» **What to work on**
Reproduce only the top of the records, down to and including the line containing "che avevano davanti.".

» **Plain-text document sources**
-=-=-

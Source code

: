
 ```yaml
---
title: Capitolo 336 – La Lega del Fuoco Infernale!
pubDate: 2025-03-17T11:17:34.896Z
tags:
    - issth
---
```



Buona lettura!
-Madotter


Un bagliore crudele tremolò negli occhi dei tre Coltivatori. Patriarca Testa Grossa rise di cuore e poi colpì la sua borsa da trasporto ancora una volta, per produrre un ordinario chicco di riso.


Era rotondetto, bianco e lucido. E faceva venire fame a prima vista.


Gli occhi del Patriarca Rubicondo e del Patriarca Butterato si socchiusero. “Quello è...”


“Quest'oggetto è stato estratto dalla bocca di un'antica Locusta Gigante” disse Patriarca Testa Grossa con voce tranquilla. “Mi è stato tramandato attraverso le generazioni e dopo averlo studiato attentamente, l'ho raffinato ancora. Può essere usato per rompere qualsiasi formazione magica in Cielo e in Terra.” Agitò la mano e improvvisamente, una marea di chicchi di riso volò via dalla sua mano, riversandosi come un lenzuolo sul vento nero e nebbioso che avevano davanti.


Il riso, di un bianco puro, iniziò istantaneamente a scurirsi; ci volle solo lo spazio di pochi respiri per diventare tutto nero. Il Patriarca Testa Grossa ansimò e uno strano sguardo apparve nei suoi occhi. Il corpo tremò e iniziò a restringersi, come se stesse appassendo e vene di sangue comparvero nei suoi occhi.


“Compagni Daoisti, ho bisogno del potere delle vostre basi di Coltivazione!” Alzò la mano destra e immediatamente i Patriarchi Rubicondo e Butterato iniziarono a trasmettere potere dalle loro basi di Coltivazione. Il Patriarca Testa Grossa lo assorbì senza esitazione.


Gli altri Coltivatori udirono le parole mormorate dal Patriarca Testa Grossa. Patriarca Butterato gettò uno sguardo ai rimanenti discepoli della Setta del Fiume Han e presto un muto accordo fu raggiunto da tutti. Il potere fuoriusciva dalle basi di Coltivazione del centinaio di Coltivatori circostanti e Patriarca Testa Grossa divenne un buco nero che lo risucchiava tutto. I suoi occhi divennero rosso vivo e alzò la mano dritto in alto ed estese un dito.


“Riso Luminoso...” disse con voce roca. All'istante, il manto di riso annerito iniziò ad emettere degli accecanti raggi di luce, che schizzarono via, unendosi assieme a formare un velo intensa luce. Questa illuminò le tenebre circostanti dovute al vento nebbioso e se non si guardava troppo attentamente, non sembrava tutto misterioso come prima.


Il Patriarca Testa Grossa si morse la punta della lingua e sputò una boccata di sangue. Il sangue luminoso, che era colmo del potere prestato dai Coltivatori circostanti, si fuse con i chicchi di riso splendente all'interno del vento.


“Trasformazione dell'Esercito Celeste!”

-=-=-

» **Result of this exercise**
Source code

:
 ```yaml
---
title: Capitolo 336 – La Lega del Fuoco Infernale!
pubDate: 2025-03-17T11:17:34.896Z
tags:
    - issth
---
```



Buona lettura!
-Madotter


Un bagliore crudele tremolò negli occhi dei tre Coltivatori. Patriarca Testa Grossa rise di cuore e poi colpì la sua borsa da trasporto ancora una volta, per produrre un ordinario chicco di riso.


Era rotondetto, bianco e lucido. E faceva venire fame a prima vista.


Gli occhi del Patriarca Rubicondo e del Patriarca Butterato si socchiusero. “Quello è...”


“Quest'oggetto è stato estratto dalla bocca di un'antica Locusta Gigante” disse Patriarca Testa Grossa con voce tranquilla. “Mi è stato tramandato attraverso le generazioni e dopo averlo studiato attentamente, l'ho raffinato ancora. Può essere usato per rompere qualsiasi formazione magica in Cielo e in Terra.” Agitò la mano e improvvisamente, una marea di chicchi di riso volò via dalla sua mano, riversandosi come un lenzuolo sul vento nero e nebbioso che avevano davanti.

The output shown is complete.